Records from a dataset
┄┄┄┄┄┄┄┄┄┄┄┄┄┄┄┄┄┄┄┄

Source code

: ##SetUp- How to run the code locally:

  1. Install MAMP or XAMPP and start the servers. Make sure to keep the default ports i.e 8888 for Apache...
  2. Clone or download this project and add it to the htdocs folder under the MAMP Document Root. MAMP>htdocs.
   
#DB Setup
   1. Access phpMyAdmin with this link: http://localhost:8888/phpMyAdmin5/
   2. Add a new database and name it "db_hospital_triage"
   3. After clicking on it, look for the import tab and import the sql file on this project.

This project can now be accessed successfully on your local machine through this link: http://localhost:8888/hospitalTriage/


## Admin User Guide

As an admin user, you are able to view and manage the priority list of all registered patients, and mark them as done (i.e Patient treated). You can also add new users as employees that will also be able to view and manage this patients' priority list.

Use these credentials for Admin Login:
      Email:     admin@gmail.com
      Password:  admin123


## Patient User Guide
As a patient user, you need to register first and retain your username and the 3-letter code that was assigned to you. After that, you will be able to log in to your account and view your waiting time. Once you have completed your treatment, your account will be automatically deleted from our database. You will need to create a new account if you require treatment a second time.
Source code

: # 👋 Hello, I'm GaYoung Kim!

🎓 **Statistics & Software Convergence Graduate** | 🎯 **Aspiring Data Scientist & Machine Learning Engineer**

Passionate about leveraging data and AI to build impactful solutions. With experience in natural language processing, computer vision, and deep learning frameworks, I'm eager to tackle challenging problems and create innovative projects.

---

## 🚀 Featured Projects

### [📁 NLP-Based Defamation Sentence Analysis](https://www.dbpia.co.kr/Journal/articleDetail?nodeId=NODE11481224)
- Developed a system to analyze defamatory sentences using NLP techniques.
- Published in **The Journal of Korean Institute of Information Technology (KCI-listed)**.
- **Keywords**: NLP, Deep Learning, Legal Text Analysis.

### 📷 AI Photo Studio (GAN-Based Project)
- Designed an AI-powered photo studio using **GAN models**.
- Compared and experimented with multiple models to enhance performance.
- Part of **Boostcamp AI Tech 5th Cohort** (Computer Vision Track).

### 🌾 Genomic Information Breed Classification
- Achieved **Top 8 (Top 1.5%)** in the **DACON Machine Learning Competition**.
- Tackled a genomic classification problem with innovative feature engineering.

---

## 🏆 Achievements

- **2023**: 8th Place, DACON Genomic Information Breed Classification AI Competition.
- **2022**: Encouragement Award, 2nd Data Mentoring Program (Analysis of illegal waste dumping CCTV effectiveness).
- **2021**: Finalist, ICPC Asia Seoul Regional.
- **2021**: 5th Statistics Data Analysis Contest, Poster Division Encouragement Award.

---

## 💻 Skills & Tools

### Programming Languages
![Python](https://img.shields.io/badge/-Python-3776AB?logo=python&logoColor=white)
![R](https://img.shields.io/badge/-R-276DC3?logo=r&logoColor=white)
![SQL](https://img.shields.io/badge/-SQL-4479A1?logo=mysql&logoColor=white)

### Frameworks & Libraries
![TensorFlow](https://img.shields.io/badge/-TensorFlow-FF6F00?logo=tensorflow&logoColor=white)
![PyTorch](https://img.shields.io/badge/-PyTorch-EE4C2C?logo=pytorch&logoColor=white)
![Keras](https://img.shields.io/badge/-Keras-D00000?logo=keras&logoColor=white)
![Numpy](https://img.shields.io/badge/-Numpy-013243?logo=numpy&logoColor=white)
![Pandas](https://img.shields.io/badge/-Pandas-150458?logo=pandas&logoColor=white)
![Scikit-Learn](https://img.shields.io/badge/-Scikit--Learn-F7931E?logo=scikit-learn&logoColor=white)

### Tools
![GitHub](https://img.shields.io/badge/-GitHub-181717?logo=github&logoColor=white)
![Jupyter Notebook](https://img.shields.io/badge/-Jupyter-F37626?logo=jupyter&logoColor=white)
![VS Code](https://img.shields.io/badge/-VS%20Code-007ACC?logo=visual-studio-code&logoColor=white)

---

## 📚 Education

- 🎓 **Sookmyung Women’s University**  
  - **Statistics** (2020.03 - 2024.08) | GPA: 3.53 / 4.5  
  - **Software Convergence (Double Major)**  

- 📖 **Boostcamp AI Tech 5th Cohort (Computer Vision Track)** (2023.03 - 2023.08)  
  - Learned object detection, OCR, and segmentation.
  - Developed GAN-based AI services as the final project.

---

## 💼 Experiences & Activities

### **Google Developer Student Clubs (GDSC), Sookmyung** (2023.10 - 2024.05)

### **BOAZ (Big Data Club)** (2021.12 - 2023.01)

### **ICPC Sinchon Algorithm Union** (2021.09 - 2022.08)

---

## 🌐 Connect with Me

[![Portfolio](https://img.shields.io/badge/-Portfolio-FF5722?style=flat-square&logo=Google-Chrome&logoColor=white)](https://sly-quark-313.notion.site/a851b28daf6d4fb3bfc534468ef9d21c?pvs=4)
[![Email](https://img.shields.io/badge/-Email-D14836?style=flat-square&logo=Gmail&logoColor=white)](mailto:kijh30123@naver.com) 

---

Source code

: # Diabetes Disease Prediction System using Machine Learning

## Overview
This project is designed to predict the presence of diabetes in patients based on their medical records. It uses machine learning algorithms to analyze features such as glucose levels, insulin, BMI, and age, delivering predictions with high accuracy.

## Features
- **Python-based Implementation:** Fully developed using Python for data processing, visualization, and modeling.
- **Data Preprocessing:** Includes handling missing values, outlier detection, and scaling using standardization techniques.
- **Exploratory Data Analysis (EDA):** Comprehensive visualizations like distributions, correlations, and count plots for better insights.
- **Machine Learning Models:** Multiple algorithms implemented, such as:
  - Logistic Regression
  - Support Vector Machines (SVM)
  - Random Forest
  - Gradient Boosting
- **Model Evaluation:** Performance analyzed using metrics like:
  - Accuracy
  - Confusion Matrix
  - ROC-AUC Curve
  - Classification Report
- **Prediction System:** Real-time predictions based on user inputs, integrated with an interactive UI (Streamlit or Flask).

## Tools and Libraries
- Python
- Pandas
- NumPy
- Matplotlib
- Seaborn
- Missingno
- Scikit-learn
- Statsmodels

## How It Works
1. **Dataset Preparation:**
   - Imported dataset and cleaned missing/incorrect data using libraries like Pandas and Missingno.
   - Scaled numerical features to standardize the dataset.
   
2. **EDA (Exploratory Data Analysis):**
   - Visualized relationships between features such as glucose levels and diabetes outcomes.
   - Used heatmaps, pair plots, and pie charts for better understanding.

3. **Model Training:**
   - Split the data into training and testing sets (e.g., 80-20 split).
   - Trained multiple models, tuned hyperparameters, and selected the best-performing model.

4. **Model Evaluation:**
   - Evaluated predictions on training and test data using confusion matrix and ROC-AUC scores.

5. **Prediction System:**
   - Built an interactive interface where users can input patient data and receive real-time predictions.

┄┄┄┄┄┄┄┄┄┄┄┄┄┄┄┄┄┄┄┄

### Exercise
Reproduce the line that contains "4. **Model Evaluation:**" and each line after it through the last line of the entries above, exactly; leave out all earlier lines.

### Answer
4. **Model Evaluation:**
   - Evaluated predictions on training and test data using confusion matrix and ROC-AUC scores.

5. **Prediction System:**
   - Built an interactive interface where users can input patient data and receive real-time predictions.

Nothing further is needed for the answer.